The Sign Up
Signing up for Repost.Us is both free and one of the easiest things possible. From the main Repost.Us homepage, click first on the big blue SIGN UP NOW button and you’ll head to a screen allowing users to log into their existing account or for new accounts to be created. Fill in your email address, choose a password, and input the captcha designed to prevent robots, and click the Sign Up button again. Now you’re on this screen:
From here, you can decide whether you want to syndicate your content, or publish syndicated articles. Pick one to move on. Next comes a screen where you input your site name, its web address, and any domains you have set up to automatically redirect to your site. Say for example indiepublisher.com redirects to independentpublisher.com automatically.
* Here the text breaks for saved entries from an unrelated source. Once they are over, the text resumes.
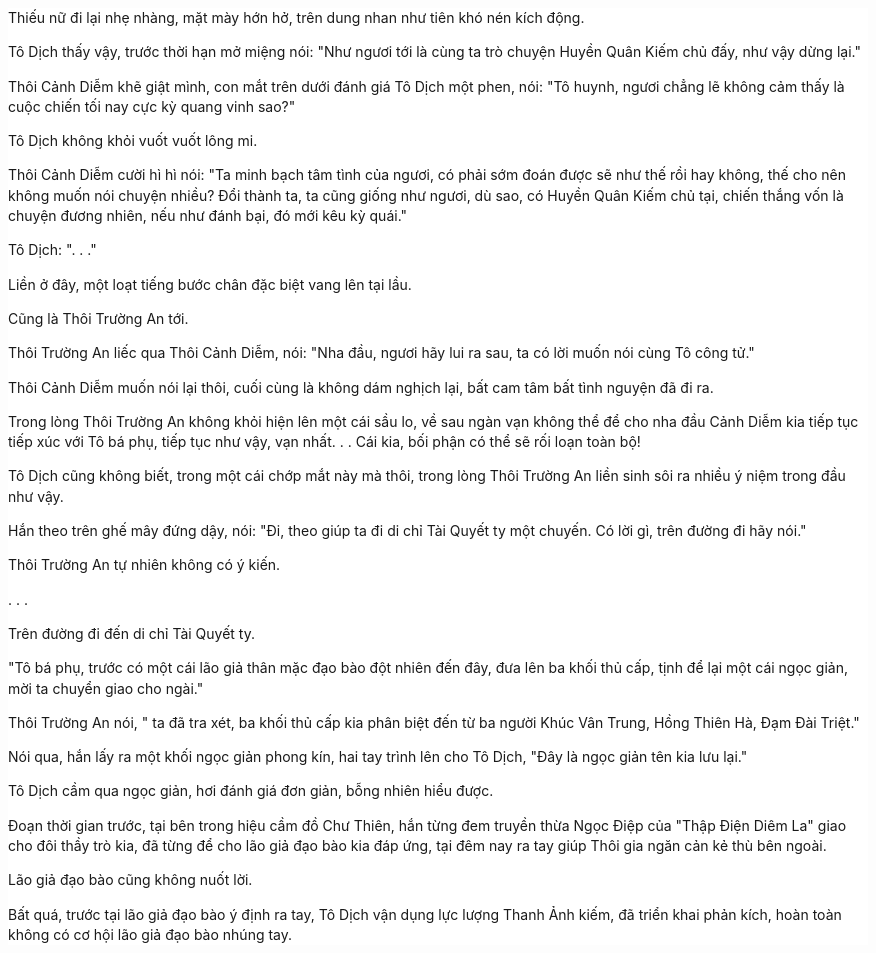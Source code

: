 Thiếu nữ đi lại nhẹ nhàng, mặt mày hớn hở, trên dung nhan như tiên khó nén kích động.

Tô Dịch thấy vậy, trước thời hạn mở miệng nói: "Như ngươi tới là cùng ta trò chuyện Huyền Quân Kiếm chủ đấy, như vậy dừng lại."

Thôi Cảnh Diễm khẽ giật mình, con mắt trên dưới đánh giá Tô Dịch một phen, nói: "Tô huynh, ngươi chẳng lẽ không cảm thấy là cuộc chiến tối nay cực kỳ quang vinh sao?"

Tô Dịch không khỏi vuốt vuốt lông mi.

Thôi Cảnh Diễm cười hì hì nói: "Ta minh bạch tâm tình của ngươi, có phải sớm đoán được sẽ như thế rồi hay không, thế cho nên không muốn nói chuyện nhiều? Đổi thành ta, ta cũng giống như ngươi, dù sao, có Huyền Quân Kiếm chủ tại, chiến thắng vốn là chuyện đương nhiên, nếu như đánh bại, đó mới kêu kỳ quái."

Tô Dịch: ". . ."

Liền ở đây, một loạt tiếng bước chân đặc biệt vang lên tại lầu.

Cũng là Thôi Trường An tới.

Thôi Trường An liếc qua Thôi Cảnh Diễm, nói: "Nha đầu, ngươi hãy lui ra sau, ta có lời muốn nói cùng Tô công tử."

Thôi Cảnh Diễm muốn nói lại thôi, cuối cùng là không dám nghịch lại, bất cam tâm bất tình nguyện đã đi ra.

Trong lòng Thôi Trường An không khỏi hiện lên một cái sầu lo, về sau ngàn vạn không thể để cho nha đầu Cảnh Diễm kia tiếp tục tiếp xúc với Tô bá phụ, tiếp tục như vậy, vạn nhất. . . Cái kia, bối phận có thể sẽ rối loạn toàn bộ!

Tô Dịch cũng không biết, trong một cái chớp mắt này mà thôi, trong lòng Thôi Trường An liền sinh sôi ra nhiều ý niệm trong đầu như vậy.

Hắn theo trên ghế mây đứng dậy, nói: "Đi, theo giúp ta đi di chỉ Tài Quyết ty một chuyến. Có lời gì, trên đường đi hãy nói."

Thôi Trường An tự nhiên không có ý kiến.

. . .

Trên đường đi đến di chỉ Tài Quyết ty.

"Tô bá phụ, trước có một cái lão giả thân mặc đạo bào đột nhiên đến đây, đưa lên ba khối thủ cấp, tịnh để lại một cái ngọc giản, mời ta chuyển giao cho ngài."

Thôi Trường An nói, " ta đã tra xét, ba khối thủ cấp kia phân biệt đến từ ba người Khúc Vân Trung, Hồng Thiên Hà, Đạm Đài Triệt."

Nói qua, hắn lấy ra một khối ngọc giản phong kín, hai tay trình lên cho Tô Dịch, "Đây là ngọc giản tên kia lưu lại."

Tô Dịch cầm qua ngọc giản, hơi đánh giá đơn giản, bỗng nhiên hiểu được.

Đoạn thời gian trước, tại bên trong hiệu cầm đồ Chư Thiên, hắn từng đem truyền thừa Ngọc Điệp của "Thập Điện Diêm La" giao cho đôi thầy trò kia, đã từng để cho lão giả đạo bào kia đáp ứng, tại đêm nay ra tay giúp Thôi gia ngăn cản kẻ thù bên ngoài.

Lão giả đạo bào cũng không nuốt lời.

Bất quá, trước tại lão giả đạo bào ý định ra tay, Tô Dịch vận dụng lực lượng Thanh Ảnh kiếm, đã triển khai phản kích, hoàn toàn không có cơ hội lão giả đạo bào nhúng tay.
Enter the main URL and the redirect aliases in the appropriate boxes, and hit next. The next screen is where Repost.Us’s business models come into play. From here you can choose Free Syndication, Ad-Supported Syndication, or Paid Syndication. Free is of course free content, ad-supported means you input your own ads, and paid of course means you charge people a fee to take your content. Choose one and click next to get to a dashboard screen where you can choose to fill in other information:
The Bring Your Own Analytics service is particularly powerful. Rather than have Repost.Us design its own analytics program to track syndication, this service allows you to input tracking code from other web analytics providers and track syndications that way. Once you’re satisfied with everything else, click on Repost.Us Installation to get the Javascript code that generates the telltale red button for your website. Here you can see the simply line of code that makes such a powerful program possible.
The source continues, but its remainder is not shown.